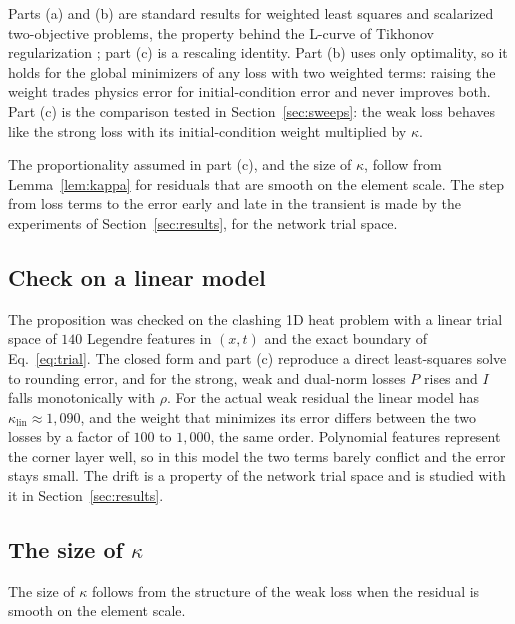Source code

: \documentclass[a4paper,fleqn]{cas-sc}
\begin{document}
Parts (a) and (b) are standard results for weighted least squares and scalarized two-objective problems, the
property behind the L-curve of Tikhonov regularization \cite{hansen1992,boyd2004}; part (c) is a rescaling identity.
Part (b) uses only optimality, so it holds for the global minimizers of any loss with two weighted terms: raising the
weight trades physics error for initial-condition error and never improves both. Part (c) is the comparison tested in
Section~\ref{sec:sweeps}: the weak loss behaves like the strong loss with its initial-condition weight multiplied by
$\kappa$.

\begin{remark}
\label{rem:limits}
The proportionality assumed in part (c), and the size of $\kappa$, follow from Lemma~\ref{lem:kappa} for residuals that
are smooth on the element scale. The step from loss terms to the error early and late in the transient is made by the
experiments of Section~\ref{sec:results}, for the network trial space.
\end{remark}

\subsection{Check on a linear model}
\label{sec:lincheck}

The proposition was checked on the clashing 1D heat problem with a linear trial space of $140$ Legendre features in
$(x,t)$ and the exact boundary of Eq.~\eqref{eq:trial}.
The closed form and part (c) reproduce a direct least-squares solve to rounding error, and for the strong, weak and
dual-norm losses $P$ rises and $I$ falls monotonically with $\rho$. For the actual weak residual the linear model has
$\kappa_{\mathrm{lin}}\approx1{,}090$, and the weight that minimizes its error differs between the two losses by a factor
of $100$ to $1{,}000$, the same order. Polynomial features represent the corner layer well, so in this model the two
terms barely conflict and the error stays small. The drift is a property of the network trial space and is studied
with it in Section~\ref{sec:results}.

\subsection{The size of $\kappa$}
\label{sec:kappascaling}

The size of $\kappa$ follows from the structure of the weak loss when the residual is smooth on the element scale.
\end{document}
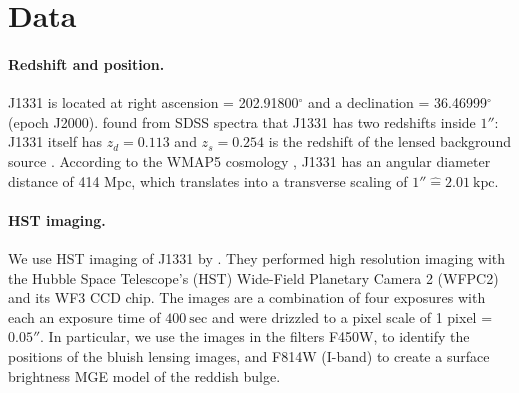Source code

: \section{Data} \label{sec:data}

\paragraph{Redshift and position.} J1331 is located at right ascension = 202.91800$^\circ$ and a declination = 36.46999$^\circ$ (epoch J2000). \citet{SWELLSI} found from SDSS spectra that J1331 has two redshifts inside $1''$: J1331 itself has $z_d = 0.113$ and $z_s = 0.254$ is the redshift of the lensed background source \citep{SWELLSIII}. According to the WMAP5 cosmology \citep{WMAP5cosm}, J1331 has an angular diameter distance of 414 Mpc, which translates into a transverse scaling of $1'' \hat{=} 2.01~\text{kpc}$.

\paragraph{HST imaging.} We use HST imaging of J1331 by \citet{SWELLSI}. They performed high resolution imaging with the Hubble Space Telescope's (HST) Wide-Field Planetary Camera 2 (WFPC2) and its WF3 CCD chip. The images are a combination of four exposures with each an exposure time of $400~\text{sec}$ and were drizzled to a pixel scale of 1 pixel = $0.05''$. In particular, we use the images in the filters F450W, to identify the positions of the bluish lensing images, and F814W (I-band) to create a surface brightness MGE model of the reddish bulge.

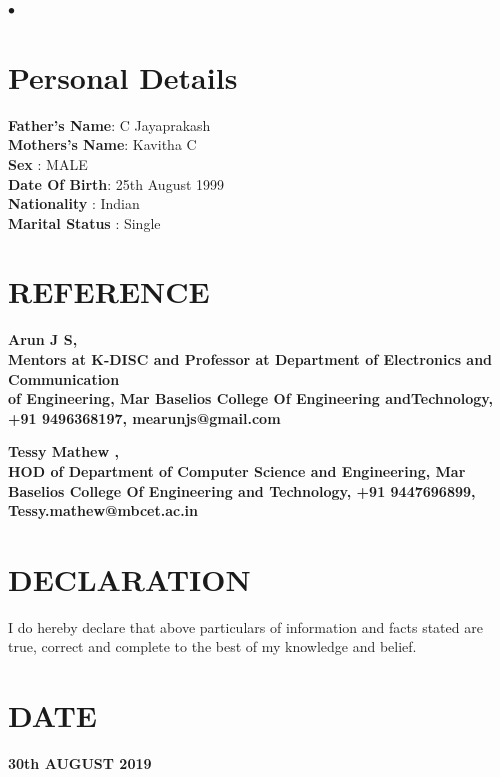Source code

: \documentclass[margin,line]{res}
\newenvironment{list2}{
	\begin{list}{$\bullet$}{%
			\setlength{\itemsep}{0in}
			\setlength{\parsep}{0in} \setlength{\parskip}{0in}
			\setlength{\topsep}{0in} \setlength{\partopsep}{0in}
			\setlength{\leftmargin}{0.2in}}}{\end{list}}
\begin{document}
\begin{resume}
\begin{list2}
\end{list2}
\section{\sc Personal Details}
{\bf Father's Name}:  C Jayaprakash\\
{\bf Mothers's Name}:  Kavitha C\\
{\bf Sex}  :  MALE\\
{\bf Date Of Birth}:  25th August 1999\\
{\bf Nationality}       : Indian \\
{\bf Marital Status}       : Single \\

\section{\sc REFERENCE }

\bf Arun J S,\\ Mentors at K-DISC and
Professor at Department of Electronics and Communication\\ of Engineering, Mar Baselios College Of Engineering andTechnology, +91 9496368197, mearunjs@gmail.com

\bf Tessy Mathew ,\\ HOD of Department of Computer Science and Engineering, Mar Baselios College Of Engineering and Technology, +91 9447696899, Tessy.mathew@mbcet.ac.in

\section{\sc DECLARATION}
I do hereby declare that above particulars of information and facts stated are true, correct and complete to the best of my knowledge and belief.
\section{\sc DATE}
\bf 30th AUGUST 2019
\end{resume}
\end{document}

========================

**ACTION ITEM:**
Set down every entry above exactly as written. Leave out all pictures.

**EXERCISE OUTPUT:**
Source code

: \documentclass[a4paper,fleqn]{cas-sc}
\begin{document}
Parts (a) and (b) are standard results for weighted least squares and scalarized two-objective problems, the
property behind the L-curve of Tikhonov regularization \cite{hansen1992,boyd2004}; part (c) is a rescaling identity.
Part (b) uses only optimality, so it holds for the global minimizers of any loss with two weighted terms: raising the
weight trades physics error for initial-condition error and never improves both. Part (c) is the comparison tested in
Section~\ref{sec:sweeps}: the weak loss behaves like the strong loss with its initial-condition weight multiplied by
$\kappa$.

\begin{remark}
\label{rem:limits}
The proportionality assumed in part (c), and the size of $\kappa$, follow from Lemma~\ref{lem:kappa} for residuals that
are smooth on the element scale. The step from loss terms to the error early and late in the transient is made by the
experiments of Section~\ref{sec:results}, for the network trial space.
\end{remark}

\subsection{Check on a linear model}
\label{sec:lincheck}

The proposition was checked on the clashing 1D heat problem with a linear trial space of $140$ Legendre features in
$(x,t)$ and the exact boundary of Eq.~\eqref{eq:trial}.
The closed form and part (c) reproduce a direct least-squares solve to rounding error, and for the strong, weak and
dual-norm losses $P$ rises and $I$ falls monotonically with $\rho$. For the actual weak residual the linear model has
$\kappa_{\mathrm{lin}}\approx1{,}090$, and the weight that minimizes its error differs between the two losses by a factor
of $100$ to $1{,}000$, the same order. Polynomial features represent the corner layer well, so in this model the two
terms barely conflict and the error stays small. The drift is a property of the network trial space and is studied
with it in Section~\ref{sec:results}.

\subsection{The size of $\kappa$}
\label{sec:kappascaling}

The size of $\kappa$ follows from the structure of the weak loss when the residual is smooth on the element scale.
\end{document}
Source code

: \section{Data} \label{sec:data}

\paragraph{Redshift and position.} J1331 is located at right ascension = 202.91800$^\circ$ and a declination = 36.46999$^\circ$ (epoch J2000). \citet{SWELLSI} found from SDSS spectra that J1331 has two redshifts inside $1''$: J1331 itself has $z_d = 0.113$ and $z_s = 0.254$ is the redshift of the lensed background source \citep{SWELLSIII}. According to the WMAP5 cosmology \citep{WMAP5cosm}, J1331 has an angular diameter distance of 414 Mpc, which translates into a transverse scaling of $1'' \hat{=} 2.01~\text{kpc}$.

\paragraph{HST imaging.} We use HST imaging of J1331 by \citet{SWELLSI}. They performed high resolution imaging with the Hubble Space Telescope's (HST) Wide-Field Planetary Camera 2 (WFPC2) and its WF3 CCD chip. The images are a combination of four exposures with each an exposure time of $400~\text{sec}$ and were drizzled to a pixel scale of 1 pixel = $0.05''$. In particular, we use the images in the filters F450W, to identify the positions of the bluish lensing images, and F814W (I-band) to create a surface brightness MGE model of the reddish bulge.

Source code

: \documentclass[margin,line]{res}
\newenvironment{list2}{
	\begin{list}{$\bullet$}{%
			\setlength{\itemsep}{0in}
			\setlength{\parsep}{0in} \setlength{\parskip}{0in}
			\setlength{\topsep}{0in} \setlength{\partopsep}{0in}
			\setlength{\leftmargin}{0.2in}}}{\end{list}}
\begin{document}
\begin{resume}
\begin{list2}
\end{list2}
\section{\sc Personal Details}
{\bf Father's Name}:  C Jayaprakash\\
{\bf Mothers's Name}:  Kavitha C\\
{\bf Sex}  :  MALE\\
{\bf Date Of Birth}:  25th August 1999\\
{\bf Nationality}       : Indian \\
{\bf Marital Status}       : Single \\

\section{\sc REFERENCE }

\bf Arun J S,\\ Mentors at K-DISC and
Professor at Department of Electronics and Communication\\ of Engineering, Mar Baselios College Of Engineering andTechnology, +91 9496368197, mearunjs@gmail.com

\bf Tessy Mathew ,\\ HOD of Department of Computer Science and Engineering, Mar Baselios College Of Engineering and Technology, +91 9447696899, Tessy.mathew@mbcet.ac.in

\section{\sc DECLARATION}
I do hereby declare that above particulars of information and facts stated are true, correct and complete to the best of my knowledge and belief.
\section{\sc DATE}
\bf 30th AUGUST 2019
\end{resume}
\end{document}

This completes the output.